Mas a análise das contas municipais revela que o superávit primário de 4,33% da receita líquida em 2005 se transformou em déficit de 0,45% no ano seguinte. As despesas com pessoal aumentaram de 44,14% para 45,78% no período. Outros indicadores de gestão, como custeio da máquina e até gasto com câmaras municipais, também apresentaram leve deterioração.

É isso o que aponta a edição 2006 do Índice de Responsabilidade Fiscal, Social e de Gestão, divulgado ontem pela Confederação Nacional dos Municípios (CNM). O relatório seleciona indicadores das prefeituras brasileiras para analisar a situação delas não somente do ponto de vista financeiro, mas de eficiência administrativa e de atendimento das obrigações sociais. Para o presidente da CNM, Paulo Ziulkoski, a maioria dos municípios tem conseguido elevar suas boas práticas sociais com indicadores fiscais mais saudáveis, mas ele detecta a necessidade de generalizar esse equilíbrio e ampliar a capacidade de investimento.

Ziulkoski não vê a ausência de superávit primário como um fato negativo. Aponta que o alto resultado de 2005 justifica, em parte, o gasto do excedente no ano seguinte. As grandes cidades, em geral endividadas, obtiveram superávit. O importante - e ele garante que tal passo está sendo dado - é que o aumento das despesas sociais ocorra com responsabilidade no uso do dinheiro e com melhor qualidade do gasto.

"O esforço de vencer esse desafio será tanto maior quanto maiores as necessidades de contratação de pessoal para atender às crescentes responsabilidades nas áreas sociais - o que reduz o espaço fiscal - e quanto maiores as restrições de financiamento", conclui o relatório. Ziulkoski diz que tem ficado para os municípios o "resgate da dívida social", com fortes contrapartidas a programas que levam o carimbo do governo federal, mas sem todas as transferências de recursos necessárias para dar conta do desafio.

Mesmo assim, de 2005 para 2006 as prefeituras usaram o caixa próprio para aumentar, por exemplo, gastos em educação e saúde. No total, a taxa de investimento subiu de 8,78% para 11,55% da receita líquida e garantiu melhor performance em vários indicadores. Subiram o percentual da população matriculada no ensino público municipal - de 16,16% para 17,66% -, a proporção de professores com nível superior e a cobertura vacinal.

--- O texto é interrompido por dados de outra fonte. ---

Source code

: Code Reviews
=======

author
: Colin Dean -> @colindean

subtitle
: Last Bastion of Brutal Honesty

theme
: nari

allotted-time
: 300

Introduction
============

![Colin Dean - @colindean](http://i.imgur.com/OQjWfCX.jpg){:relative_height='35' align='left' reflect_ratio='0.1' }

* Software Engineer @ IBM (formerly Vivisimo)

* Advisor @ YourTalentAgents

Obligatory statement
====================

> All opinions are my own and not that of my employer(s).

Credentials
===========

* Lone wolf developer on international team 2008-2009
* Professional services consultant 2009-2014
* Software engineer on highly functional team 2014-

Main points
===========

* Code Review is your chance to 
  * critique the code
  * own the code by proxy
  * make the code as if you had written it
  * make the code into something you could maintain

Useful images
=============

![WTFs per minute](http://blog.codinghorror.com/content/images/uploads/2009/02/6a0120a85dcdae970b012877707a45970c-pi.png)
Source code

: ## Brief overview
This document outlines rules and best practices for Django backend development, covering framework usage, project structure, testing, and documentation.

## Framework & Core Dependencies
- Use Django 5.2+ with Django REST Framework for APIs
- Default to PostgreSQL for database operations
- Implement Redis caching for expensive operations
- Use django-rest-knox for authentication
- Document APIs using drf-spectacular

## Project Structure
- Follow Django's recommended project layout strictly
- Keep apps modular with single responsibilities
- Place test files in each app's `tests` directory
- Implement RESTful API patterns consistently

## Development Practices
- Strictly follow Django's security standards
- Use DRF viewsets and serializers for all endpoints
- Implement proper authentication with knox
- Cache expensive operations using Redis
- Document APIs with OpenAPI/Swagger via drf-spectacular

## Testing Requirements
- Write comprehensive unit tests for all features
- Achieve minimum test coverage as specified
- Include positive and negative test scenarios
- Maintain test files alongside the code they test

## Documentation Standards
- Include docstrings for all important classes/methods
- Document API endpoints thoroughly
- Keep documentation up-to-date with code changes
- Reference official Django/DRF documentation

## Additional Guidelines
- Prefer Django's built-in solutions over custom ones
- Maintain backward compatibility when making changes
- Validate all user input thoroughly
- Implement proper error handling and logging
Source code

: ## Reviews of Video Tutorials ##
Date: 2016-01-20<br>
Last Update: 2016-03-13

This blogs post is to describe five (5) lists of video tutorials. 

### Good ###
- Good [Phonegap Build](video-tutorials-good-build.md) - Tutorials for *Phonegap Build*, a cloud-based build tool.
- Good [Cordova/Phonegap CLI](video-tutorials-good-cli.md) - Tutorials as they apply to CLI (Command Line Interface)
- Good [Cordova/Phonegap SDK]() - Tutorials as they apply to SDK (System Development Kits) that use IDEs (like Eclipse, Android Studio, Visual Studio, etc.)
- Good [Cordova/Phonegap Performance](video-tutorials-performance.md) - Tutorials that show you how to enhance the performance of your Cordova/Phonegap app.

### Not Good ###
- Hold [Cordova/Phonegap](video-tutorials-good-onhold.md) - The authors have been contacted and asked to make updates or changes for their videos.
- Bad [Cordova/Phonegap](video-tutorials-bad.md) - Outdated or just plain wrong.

Entre os cem municípios mais bem classificados no índice social da CNM, 41 estão no Estado de São Paulo. Mas entre as cem prefeituras com melhores indicadores fiscais, 47 estão no Rio Grande do Sul. Foram considerados critérios para a análise da situação fiscal o endividamento, a suficiência de caixa (restos a pagar do orçamento em relação às disponibilidades de caixa), gasto com pessoal e superávit primário. Nos indicadores de gestão (custeio da máquina, taxa de investimento e custo legislativo), os municípios de São Paulo e Minas tiveram a melhor classificação.

A nova versão do estudo da CNM abrangeu 4.938 dos 5.562 municípios brasileiros, dos quais 46% têm entre 5 mil e 20 mil habitantes. No topo da lista estão cidades praticamente desconhecidas. O maior índice fiscal foi obtido por Iracema (RR), enquanto o título de cidade com a melhor qualidade de gasto público ficou com São Miguel da Baixa Grande (PI). Os melhores resultados sociais foram conquistados pelo município goiano de Lagoa Santa. Entre as capitais, Vitória foi a mais bem classificada no cômputo geral.